I was given a tip that I should check out the theater department at North Hennepin Community College, a group I didn't even know about it despite working at an office just a few blocks away from their Brooklyn Park campus for five years. When I heard that their current production was the lovely and moving musical Violet, I was in! I fell in love with this piece when I saw Theater Latte Da's simply beautiful production five years ago. This is one of those productions that stands out very clearly in my memory, despite the fact that it was before I started blogging (I started Cherry and Spoon a few months later, and included Violet in my favorites list at the end of the year). This Jeanine Tesori/Brian Crawley musical premiered Off-Broadway in 1997 and just last year made it to Broadway starring Sutton Foster and Joshua Henry, with just a few changes*. I was lucky enough to see that production, coincidentally exactly one year ago. While there are a few bumps in the NHCC production, I enjoyed it very much, and the bottom line is it brought out all the feelings in me that this gorgeous score and poignant story always does.

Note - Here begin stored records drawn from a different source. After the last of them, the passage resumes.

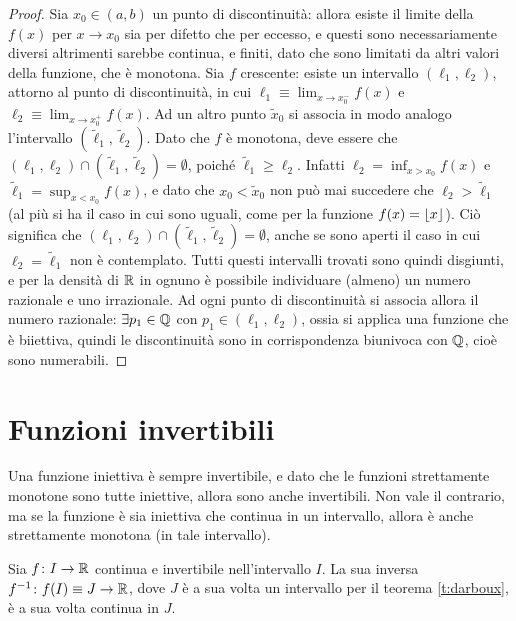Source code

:\begin{proof}
Sia $x_0\in(a,b)$ un punto di discontinuità: allora esiste il limite della $f(x)$ per $x\to x_0$ sia per difetto che per eccesso, e questi sono necessariamente diversi altrimenti sarebbe continua, e finiti, dato che sono limitati da altri valori della funzione, che è monotona.
Sia $f$ crescente: esiste un intervallo $(\ell_1,\ell_2)$, attorno al punto di discontinuità, in cui $\ell_1\equiv\lim_{x\to x_0^-}f(x)$ e $\ell_2\equiv\lim_{x\to x_0^+}f(x)$. Ad un altro punto $\tilde{x}_0$ si associa in modo analogo l'intervallo $(\tilde{\ell}_1,\tilde{\ell}_2)$. Dato che $f$ è monotona, deve essere che $(\ell_1,\ell_2)\cap(\tilde{\ell}_1,\tilde{\ell}_2)=\emptyset$, poiché $\tilde{\ell}_1\geq \ell_2$. Infatti $\ell_2=\inf_{x>x_0}f(x)$ e $\tilde{\ell}_1=\sup_{x<x_0}f(x)$, e dato che $x_0<\tilde{x}_0$ non può mai succedere che $\ell_2>\tilde{\ell}_1$ (al più si ha il caso in cui sono uguali, come per la funzione $f(x)=\left\lfloor{x}\right\rfloor$).
Ciò significa che $(\ell_1,\ell_2)\cap(\tilde{\ell}_1,\tilde{\ell}_2)=\emptyset$, anche se sono aperti il caso in cui $\ell_2=\tilde{\ell}_1$ non è contemplato.
Tutti questi intervalli trovati sono quindi disgiunti, e per la densità di $\mathbb{R}$ in ognuno è possibile individuare (almeno) un numero razionale e uno irrazionale. Ad ogni punto di discontinuità si associa allora il numero razionale: $\exists p_1\in\mathbb{Q}$ con $p_1\in(\ell_1,\ell_2)$, ossia si applica una funzione che è biiettiva, quindi le discontinuità sono in corrispondenza biunivoca con $\mathbb{Q}$, cioè sono numerabili.
\end{proof}

\section{Funzioni invertibili}
Una funzione iniettiva è sempre invertibile, e dato che le funzioni strettamente monotone sono tutte iniettive, allora sono anche invertibili. Non vale il contrario, ma se la funzione è sia iniettiva che continua in un intervallo, allora è anche strettamente monotona (in tale intervallo).
\begin{teorema}
Sia $f\colon I\to\mathbb{R}$ continua e invertibile nell'intervallo $I$. La sua inversa $f^{-1}\colon f(I)\equiv J\to\mathbb{R}$, dove $J$ è a sua volta un intervallo per il teorema \ref{t:darboux}, è a sua volta continua in $J$.
\end{teorema}
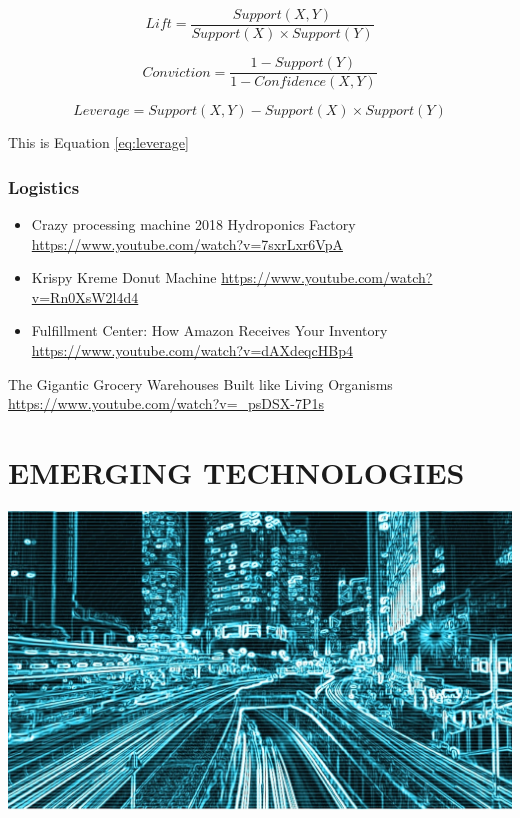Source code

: \documentclass[]{book}
\begin{document}
\[Lift = \frac{Support(X,Y)}{Support(X) \times Support(Y)}\]

\[Conviction = \frac{1 - Support(Y)}{1 - Confidence(X,Y)}\]

\[\begin{equation}
Leverage = Support(X,Y) - Support(X)\times Support(Y)  \label{eq:leverage}
\end{equation}\]

This is Equation \eqref{eq:leverage}

\hypertarget{logistics}{%
\subsection{Logistics}\label{logistics}}

\begin{itemize}
\item
  Crazy processing machine 2018 \textbar{} Hydroponics Factory
  \url{https://www.youtube.com/watch?v=7sxrLxr6VpA}
\item
  Krispy Kreme Donut Machine
  \url{https://www.youtube.com/watch?v=Rn0XsW2l4d4}
\item
  Fulfillment Center:
  How Amazon Receives Your Inventory \url{https://www.youtube.com/watch?v=dAXdeqcHBp4}
\end{itemize}

The Gigantic Grocery Warehouses Built like Living Organisms \url{https://www.youtube.com/watch?v=_psDSX-7P1s}

\hypertarget{emerging-technologies}{%
\chapter{EMERGING TECHNOLOGIES}\label{emerging-technologies}}

\begin{center}\includegraphics[width=0.9\linewidth]{images/computer1280} \end{center}
\end{document}
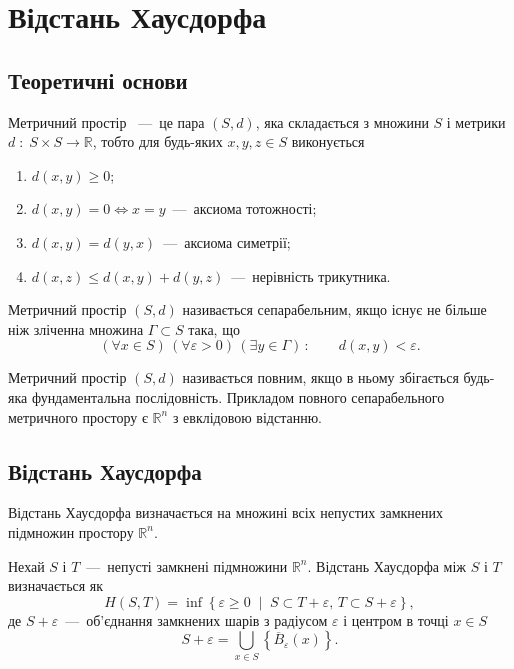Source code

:\chapter{Відстань Хаусдорфа}
\section{Теоретичні основи}
Метричний простір \cite{DorogovtsevMA}~---~це пара $ \left( S, d \right) $,
яка складається з множини $S$ і метрики
$d \; : \; S \times S \rightarrow \mathbb{R}$,
тобто для будь-яких $x, y, z \in S$ виконується
\begin{enumerate}
  \item $d \left( x, y \right) \geq 0$;
  \item $d \left( x, y \right) = 0 \Longleftrightarrow x = y$~---~аксиома тотожності;
  \item $d \left( x, y \right) = d \left( y, x \right) $~---~аксиома симетрії;
  \item $d \left( x, z \right) \leq
    d \left( x, y \right) + d \left( y, z \right) $~---~нерівність трикутника.
\end{enumerate}

Метричний простір $ \left( S, d \right) $ називається сепарабельним,
якщо існує не більше ніж зліченна множина $ \Gamma \subset S$ така, що
\begin{equation*}
  \left( \forall x \in S \right) \,
  \left( \forall \varepsilon > 0 \right) \,
  \left( \exists y \in \Gamma \right) \, : \qquad
  d \left( x, y \right) < \varepsilon.
\end{equation*}

Метричний простір $ \left( S, d \right) $ називається повним,
якщо в ньому збігається будь-яка фундаментальна послідовність.
Прикладом повного сепарабельного метричного простору є $ \mathbb{R}^n$
з евклідовою відстанню.

\section{Відстань Хаусдорфа}

Відстань Хаусдорфа визначається на
множині всіх непустих замкнених підмножин простору $ \mathbb{R}^n$.

Нехай $S$ і $T$~---~непусті замкнені підмножини $ \mathbb{R}^n$.
Відстань Хаусдорфа між $S$ і $T$ визначається як
\begin{equation}\label{eq:hausdorff:distance}
  H \left( S, T \right) =
  \inf \left\{
    \varepsilon \geq 0 \; \middle| \;
    S \subset T + \varepsilon, \, T \subset S + \varepsilon
  \right\},
\end{equation}
де $S + \varepsilon $~---~об'єднання замкнених шарів
з радіусом $ \varepsilon $ і центром в точці $x \in S$
\begin{equation*}\label{eq:set:expansion}
  S + \varepsilon =
  \bigcup \limits_{x \in S}
    \left\{ \overline{B}_{ \varepsilon } \left( x \right) \right\}.
\end{equation*}

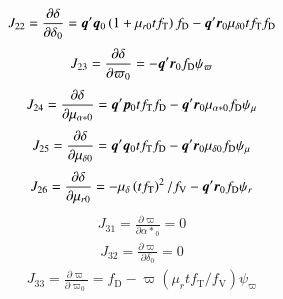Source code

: \documentclass{aa}
\def\vec#1{\ensuremath{\mathchoice{\mbox{\boldmath$\displaystyle#1$}}
{\mbox{\boldmath$\textstyle#1$}}
{\mbox{\boldmath$\scriptstyle#1$}}
{\mbox{\boldmath$\scriptscriptstyle#1$}}}}
\begin{document}
\begin{equation*}
 \begin{aligned}
    J_{22}=\frac{\partial\delta}{\partial\delta_0}=
    \vec{q}'\vec{q}_0\left(1+\mu_{r0}tf_\mathrm{T}\right)f_\mathrm{D}
    -\vec{q}'\vec{r}_0\mu_{\delta0}tf_\mathrm{T}f_\mathrm{D}
 \end{aligned}
\end{equation*}
\begin{equation*}
 \begin{aligned}
    J_{23}=\frac{\partial\delta}{\partial\varpi_0}=
    -\vec{q}'\vec{r}_0f_\mathrm{D}\psi_\varpi
 \end{aligned}
\end{equation*}
\begin{equation*}
 \begin{aligned}
    J_{24}=\frac{\partial\delta}{\partial\mu_{\alpha*0}}=
    \vec{q}'\vec{p}_0tf_\mathrm{T}f_\mathrm{D}
    -\vec{q}'\vec{r}_0\mu_{\alpha*0}f_\mathrm{D}\psi_\mu
 \end{aligned}
\end{equation*}
\begin{equation*}
 \begin{aligned}
    J_{25}=\frac{\partial\delta}{\partial\mu_{\delta0}}=
    \vec{q}'\vec{q}_0tf_\mathrm{T}f_\mathrm{D}
    -\vec{q}'\vec{r}_0\mu_{\delta0}f_\mathrm{D}\psi_\mu
 \end{aligned}
\end{equation*}
\begin{equation*}
 \begin{aligned}
    J_{26}=\frac{\partial\delta}{\partial\mu_{r0}}=
    -\mu_{\delta}\left(tf_\mathrm{T}\right)^2/f_\mathrm V
    -\vec{q}'\vec{r}_0f_\mathrm{D}\psi_r
 \end{aligned}
\end{equation*}
\begin{equation*}
 \begin{aligned}
    J_{31}=\frac{\partial\varpi}{\partial{\alpha*}_0}=0
 \end{aligned}
\end{equation*}
\begin{equation*}
 \begin{aligned}
    J_{32}=\frac{\partial\varpi}{\partial\delta_0}=0
 \end{aligned}
\end{equation*}
\begin{equation*}
 \begin{aligned}
    J_{33}=\frac{\partial\varpi}{\partial\varpi_0}=
    f_\mathrm{D}
    -\varpi\left(\mu_rtf_\mathrm{T}/f_\mathrm{V}\right)\psi_\varpi
 \end{aligned}
\end{equation*}
\end{document}
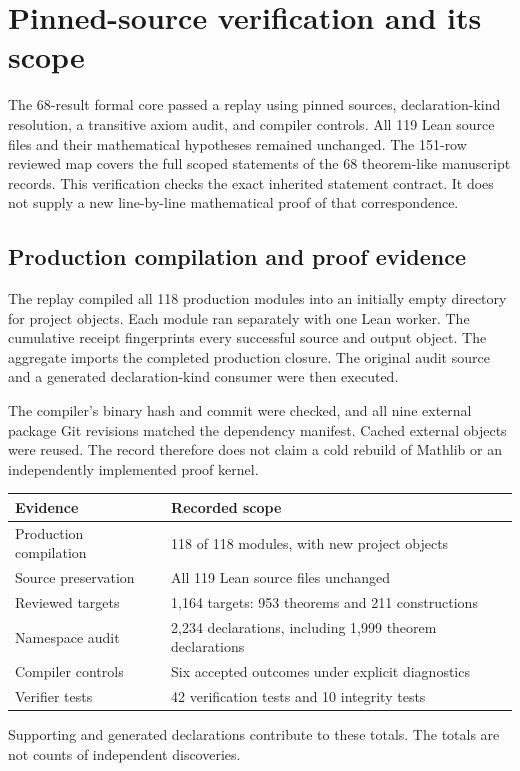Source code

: \section{Pinned-source verification and its scope}
\label{sec:verification_scope}
The 68-result formal core passed a replay using pinned sources, declaration-kind resolution, a transitive axiom audit, and compiler controls. All 119 Lean source files and their mathematical hypotheses remained unchanged. The 151-row reviewed map covers the full scoped statements of the 68 theorem-like manuscript records. This verification checks the exact inherited statement contract. It does not supply a new line-by-line mathematical proof of that correspondence.

\subsection{Production compilation and proof evidence}
The replay compiled all 118 production modules into an initially empty directory for project objects. Each module ran separately with one Lean worker. The cumulative receipt fingerprints every successful source and output object. The aggregate imports the completed production closure. The original audit source and a generated declaration-kind consumer were then executed.

The compiler's binary hash and commit were checked, and all nine external package Git revisions matched the dependency manifest. Cached external objects were reused. The record therefore does not claim a cold rebuild of Mathlib or an independently implemented proof kernel.

\begin{longtable}{p{}p{}}
\toprule Evidence & Recorded scope \\ \midrule\endhead
Production compilation & 118 of 118 modules, with new project objects \\
Source preservation & All 119 Lean source files unchanged \\
Reviewed targets & 1,164 targets: 953 theorems and 211 constructions \\
Namespace audit & 2,234 declarations, including 1,999 theorem declarations \\
Compiler controls & Six accepted outcomes under explicit diagnostics \\
Verifier tests & 42 verification tests and 10 integrity tests \\
\bottomrule
\end{longtable}
Supporting and generated declarations contribute to these totals. The totals are not counts of independent discoveries.

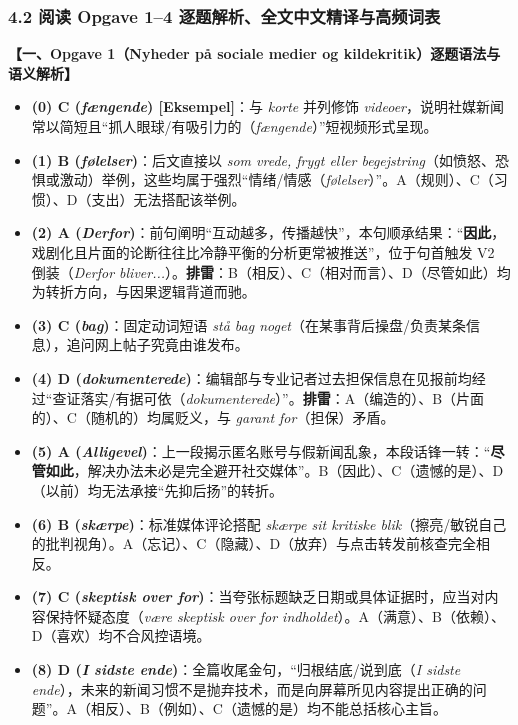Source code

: \subsubsection*{4.2 阅读 Opgave 1--4 逐题解析、全文中文精译与高频词表}

\begin{answerbox}
\textbf{\color{NCDNavy}【一、Opgave 1（Nyheder på sociale medier og kildekritik）逐题语法与语义解析】}
\begin{itemize}
  \item \textbf{(0) C (\textit{fængende}) [Eksempel]}：与 \textit{korte} 并列修饰 \textit{videoer}，说明社媒新闻常以简短且“抓人眼球/有吸引力的（\textit{fængende}）”短视频形式呈现。
  \item \textbf{(1) B (\textit{følelser})}：后文直接以 \textit{som vrede, frygt eller begejstring}（如愤怒、恐惧或激动）举例，这些均属于强烈“情绪/情感（\textit{følelser}）”。A（规则）、C（习惯）、D（支出）无法搭配该举例。
  \item \textbf{(2) A (\textit{Derfor})}：前句阐明“互动越多，传播越快”，本句顺承结果：“\textbf{因此}，戏剧化且片面的论断往往比冷静平衡的分析更常被推送”，位于句首触发 V2 倒装（\textit{Derfor bliver...}）。\textbf{排雷}：B（相反）、C（相对而言）、D（尽管如此）均为转折方向，与因果逻辑背道而驰。
  \item \textbf{(3) C (\textit{bag})}：固定动词短语 \textit{stå bag noget}（在某事背后操盘/负责某条信息），追问网上帖子究竟由谁发布。
  \item \textbf{(4) D (\textit{dokumenterede})}：编辑部与专业记者过去担保信息在见报前均经过“查证落实/有据可依（\textit{dokumenterede}）”。\textbf{排雷}：A（编造的）、B（片面的）、C（随机的）均属贬义，与 \textit{garant for}（担保）矛盾。
  \item \textbf{(5) A (\textit{Alligevel})}：上一段揭示匿名账号与假新闻乱象，本段话锋一转：“\textbf{尽管如此}，解决办法未必是完全避开社交媒体”。B（因此）、C（遗憾的是）、D（以前）均无法承接“先抑后扬”的转折。
  \item \textbf{(6) B (\textit{skærpe})}：标准媒体评论搭配 \textit{skærpe sit kritiske blik}（擦亮/敏锐自己的批判视角）。A（忘记）、C（隐藏）、D（放弃）与点击转发前核查完全相反。
  \item \textbf{(7) C (\textit{skeptisk over for})}：当夸张标题缺乏日期或具体证据时，应当对内容保持怀疑态度（\textit{være skeptisk over for indholdet}）。A（满意）、B（依赖）、D（喜欢）均不合风控语境。
  \item \textbf{(8) D (\textit{I sidste ende})}：全篇收尾金句，“归根结底/说到底（\textit{I sidste ende}），未来的新闻习惯不是抛弃技术，而是向屏幕所见内容提出正确的问题”。A（相反）、B（例如）、C（遗憾的是）均不能总括核心主旨。
\end{itemize}
\end{answerbox}

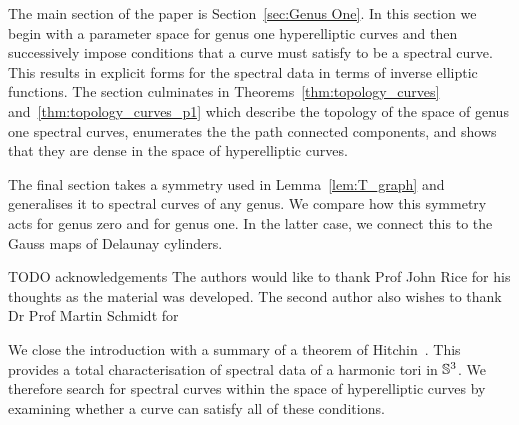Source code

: \documentclass{article}
\begin{document}
The main section of the paper is Section~\ref{sec:Genus One}. In this section we begin with a parameter space for genus one hyperelliptic curves and then successively impose conditions that a curve must satisfy to be a spectral curve. This results in explicit forms for the spectral data in terms of inverse elliptic functions.
The section culminates in Theorems~\ref{thm:topology_curves} and~\ref{thm:topology_curves_p1} which describe the topology of the space of genus one spectral curves, enumerates the the path connected components, and shows that they are dense in the space of hyperelliptic curves.

The final section takes a symmetry used in Lemma~\ref{lem:T_graph} and generalises it to spectral curves of any genus. We compare how this symmetry acts for genus zero and for genus one. In the latter case, we connect this to the Gauss maps of Delaunay cylinders.



TODO acknowledgements
The authors would like to thank Prof John Rice for his thoughts as the material was developed. 
The second author also wishes to thank Dr Prof Martin Schmidt for 




We close the introduction with a summary of a theorem of Hitchin~\cite[Theorem~8.1]{Hitchin1990}. This provides a total characterisation of spectral data of a harmonic tori in $\S^3$. We therefore search for spectral curves within the space of hyperelliptic curves by examining whether a curve can satisfy all of these conditions.
\end{document}
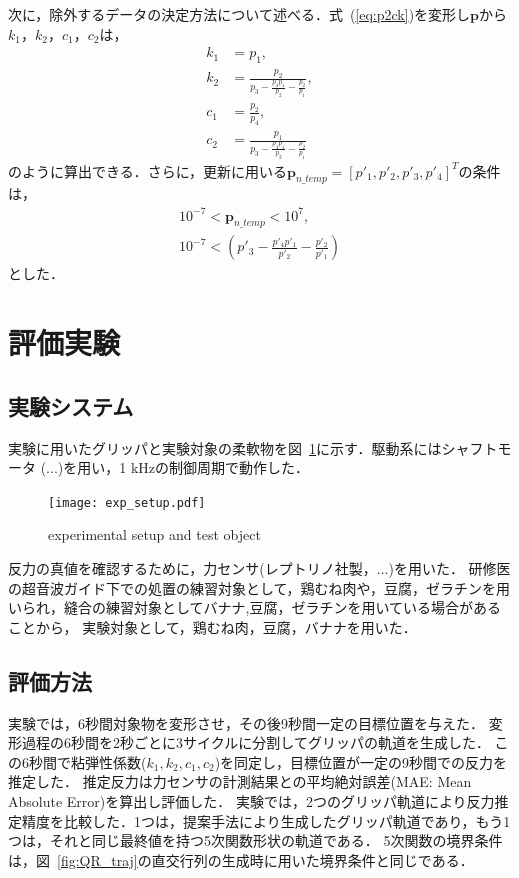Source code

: \documentclass[a4paper]{jarticle}
\begin{document}
次に，除外するデータの決定方法について述べる．式~(\ref{eq:p2ck})を変形し$\mathbf{p}$から$k_1$，$k_2$，$c_1$，$c_2$は，
\begin{equation}
    \begin{aligned}
        k_1 &= p_1 ,\\
        k_2 &= \frac{p_2}{p_3 - \frac{p_4 p_1}{p_2} - \frac{p_2}{p_1}} ,\\
        c_1 &= \frac{p_2}{p_4},\\
        c_2 &= \frac{p_1}{p_3 - \frac{p_4 p_1}{p_2} - \frac{p_2}{p_1}} 
    \end{aligned}
\end{equation}
のように算出できる．さらに，更新に用いる$\mathbf{p}_{n\_temp}=[p'_1,p'_2,p'_3,p'_4]^{T}$の条件は，
\begin{equation}
    \begin{aligned}
        10^{-7} < \mathbf{p}_{n\_temp} < 10^{7} ,\\
        10^{-7} < \left( p'_3 - \frac{p'_4 p'_1}{p'_2} - \frac{p'_2}{p'_1} \right)
    \end{aligned}
\end{equation}
とした．

\section{評価実験}
\subsection{実験システム}
実験に用いたグリッパと実験対象の柔軟物を図~\ref{fig:exp_setup}に示す．{\color{red}駆動系にはシャフトモータ (...)}を用い，1 kHzの制御周期で動作した．
\begin{figure}[htbp]
    \centering
    \texttt{[image: exp\_setup.pdf]}
    \caption{experimental setup and test object}
    \label{fig:exp_setup}
\end{figure}
反力の真値を確認するために，{\color{red}力センサ(レプトリノ社製，...)}を用いた．
研修医の超音波ガイド下での処置の練習対象として，鶏むね肉や，豆腐，ゼラチンを用いられ，縫合の練習対象としてバナナ,豆腐，ゼラチンを用いている場合があることから\cite{exp_ref1}\cite{exp_ref2}\cite{exp_ref3}，
実験対象として，鶏むね肉，豆腐，バナナを用いた．
\subsection{評価方法}
実験では，6秒間対象物を変形させ，その後9秒間一定の目標位置を与えた．
変形過程の6秒間を2秒ごとに3サイクルに分割してグリッパの軌道を生成した．
この6秒間で粘弾性係数($k_1, k_2, c_1, c_2$)を同定し，目標位置が一定の9秒間での反力を推定した．
推定反力は力センサの計測結果との平均絶対誤差(MAE: Mean Absolute Error)を算出し評価した．
実験では，2つのグリッパ軌道により反力推定精度を比較した．1つは，提案手法により生成したグリッパ軌道であり，もう1つは，それと同じ最終値を持つ5次関数形状の軌道である．
5次関数の境界条件は，図~{\ref{fig:QR_traj}}の直交行列の生成時に用いた境界条件と同じである．
\end{document}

Based on a short story, Violet is about a young woman on a journey across the South in 1964, from her home in the mountains of North Carolina to Tulsa, Oklahoma, where she hopes that a TV preacher can heal the scar she received in a childhood accident. Growing up with this disfiguring facial scar has made Violet tough and independent, and she's not afraid to look people in the eye and tell them what she thinks, even if they're unable to return her gaze. She befriends several people on the long bus trip, including a couple of soldiers named Monty and Flick. While journeying to what she hopes is a new beginning, she remembers her past journeys, and we see flashbacks of the young Violet. The two realities merge when Violet meets the preacher, doesn't find what she hoped she would, and is forced to face her past on her own. Like Dorothy in The Wizard of Oz, she has to go an epic journey to learn that she had the power all along to heal herself.**
Jeanine Tesori's score combines sounds of the South and the '60s - gospel, bluegrass, country-western, Memphis, and Appalachian mountain music - sounds that I happen to love. The eight-piece onstage band, directed by Michael McDeid, sounds great, and the 11-person cast really shines in the beautiful harmonies of the group numbers. But the star of the show is Jenny Reierson as Violet, who brings out every emotion of Violet's journey with her lovely voice and natural onstage presence. I fully expect to see her on local stages after she graduates from NHCC. Other highlights in the cast include the charming 13-year-old Grace Annabella Anderson as young Violet; Zarah Nesser, who brings humor and poignancy to the role of the "old lady" on the bus; and Josh Groban look-alike John Naumann as Violet's tough and tender father.
Moral of the story - check out what's going on at the theater department of your local college. This is the training ground for our rich theater community, and you might just see some stars in the making. Just the fact that director Mike Ricci chose the little-known gem Violet, rather than yet another production of Guys and Dolls or Oklahoma, shows me that NHCC is taking risks and challenging themselves, which I applaud.
*You can read my thoughts about the changes from the Off-Broadway to Broadway versions (which is the version that NHCC is doing), including the one ill-advised song swap, here.
**This paragraph is borrowed from my review of the Broadway production of Violet last year.